Exercise requirements:
When a line in the entries below contains "tool", tally it; give the tally with nothing added.

Task data:
════════════════

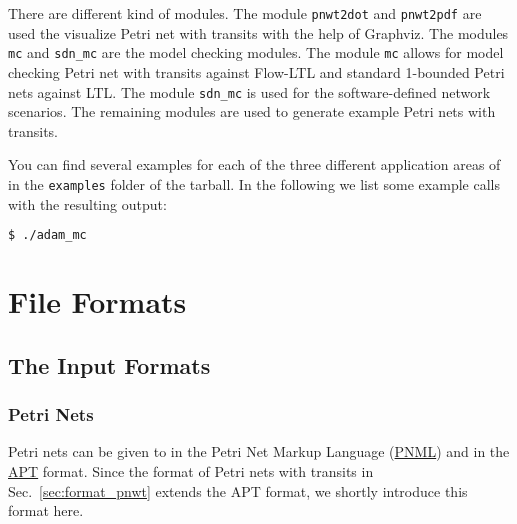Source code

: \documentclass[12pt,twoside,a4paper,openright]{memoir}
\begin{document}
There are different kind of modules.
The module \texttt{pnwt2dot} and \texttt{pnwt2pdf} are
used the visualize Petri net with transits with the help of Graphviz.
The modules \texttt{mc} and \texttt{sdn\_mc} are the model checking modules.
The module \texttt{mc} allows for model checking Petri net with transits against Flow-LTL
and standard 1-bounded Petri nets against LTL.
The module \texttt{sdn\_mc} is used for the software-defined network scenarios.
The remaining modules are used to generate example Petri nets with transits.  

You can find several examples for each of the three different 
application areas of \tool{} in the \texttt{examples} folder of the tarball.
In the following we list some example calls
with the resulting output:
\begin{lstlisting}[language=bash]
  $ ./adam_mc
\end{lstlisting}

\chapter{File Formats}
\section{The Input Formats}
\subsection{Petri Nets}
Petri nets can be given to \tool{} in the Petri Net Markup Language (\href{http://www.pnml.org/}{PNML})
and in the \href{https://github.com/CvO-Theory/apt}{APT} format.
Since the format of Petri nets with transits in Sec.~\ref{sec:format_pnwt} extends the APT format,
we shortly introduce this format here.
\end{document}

════════════════

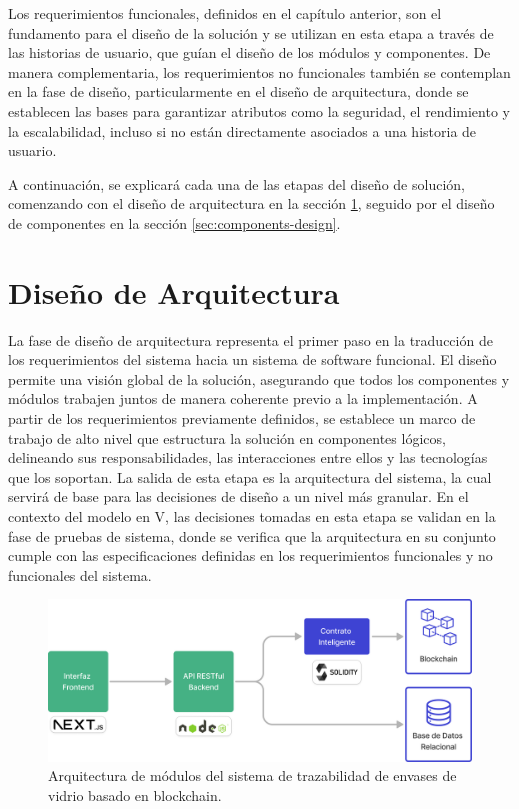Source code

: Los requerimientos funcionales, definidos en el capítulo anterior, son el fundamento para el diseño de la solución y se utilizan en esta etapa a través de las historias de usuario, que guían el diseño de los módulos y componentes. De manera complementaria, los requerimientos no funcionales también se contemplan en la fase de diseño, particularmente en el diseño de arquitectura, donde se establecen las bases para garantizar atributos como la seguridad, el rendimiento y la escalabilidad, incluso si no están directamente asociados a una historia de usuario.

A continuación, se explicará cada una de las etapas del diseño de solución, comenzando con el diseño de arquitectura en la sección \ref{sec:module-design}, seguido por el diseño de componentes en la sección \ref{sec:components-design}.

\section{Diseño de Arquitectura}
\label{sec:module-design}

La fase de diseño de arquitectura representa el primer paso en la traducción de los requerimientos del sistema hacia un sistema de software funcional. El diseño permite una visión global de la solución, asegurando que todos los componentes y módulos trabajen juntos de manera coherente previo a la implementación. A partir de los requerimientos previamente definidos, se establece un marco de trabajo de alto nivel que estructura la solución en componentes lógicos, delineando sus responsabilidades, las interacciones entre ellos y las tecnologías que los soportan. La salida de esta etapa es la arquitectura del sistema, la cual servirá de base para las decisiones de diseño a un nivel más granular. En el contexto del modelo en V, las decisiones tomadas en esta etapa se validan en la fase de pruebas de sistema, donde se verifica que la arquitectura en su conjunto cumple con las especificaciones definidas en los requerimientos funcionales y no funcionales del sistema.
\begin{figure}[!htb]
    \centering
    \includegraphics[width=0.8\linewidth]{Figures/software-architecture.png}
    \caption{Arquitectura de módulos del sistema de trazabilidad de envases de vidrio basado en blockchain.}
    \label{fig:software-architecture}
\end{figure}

════════════════

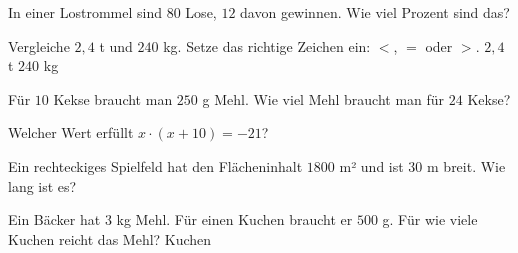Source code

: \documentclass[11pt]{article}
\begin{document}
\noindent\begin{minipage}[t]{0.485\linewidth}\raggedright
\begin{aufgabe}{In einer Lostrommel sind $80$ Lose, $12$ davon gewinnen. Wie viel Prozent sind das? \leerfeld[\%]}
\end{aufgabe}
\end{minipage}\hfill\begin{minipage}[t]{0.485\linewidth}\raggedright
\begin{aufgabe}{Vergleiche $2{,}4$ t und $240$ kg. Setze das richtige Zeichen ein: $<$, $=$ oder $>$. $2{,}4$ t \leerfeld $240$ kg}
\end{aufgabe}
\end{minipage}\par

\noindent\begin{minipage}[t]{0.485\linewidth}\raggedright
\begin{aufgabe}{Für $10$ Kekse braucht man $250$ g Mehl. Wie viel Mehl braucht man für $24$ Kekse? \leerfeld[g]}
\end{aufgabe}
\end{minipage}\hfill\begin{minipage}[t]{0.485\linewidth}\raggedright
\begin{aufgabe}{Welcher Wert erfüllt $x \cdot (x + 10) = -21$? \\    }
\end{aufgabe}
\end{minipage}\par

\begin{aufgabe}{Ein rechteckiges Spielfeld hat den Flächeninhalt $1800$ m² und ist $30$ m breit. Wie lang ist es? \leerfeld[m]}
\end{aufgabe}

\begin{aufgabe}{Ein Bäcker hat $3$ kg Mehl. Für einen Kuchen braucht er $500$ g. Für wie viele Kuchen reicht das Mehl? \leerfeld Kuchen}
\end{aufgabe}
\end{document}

════════════════

Solution to this exercise:
2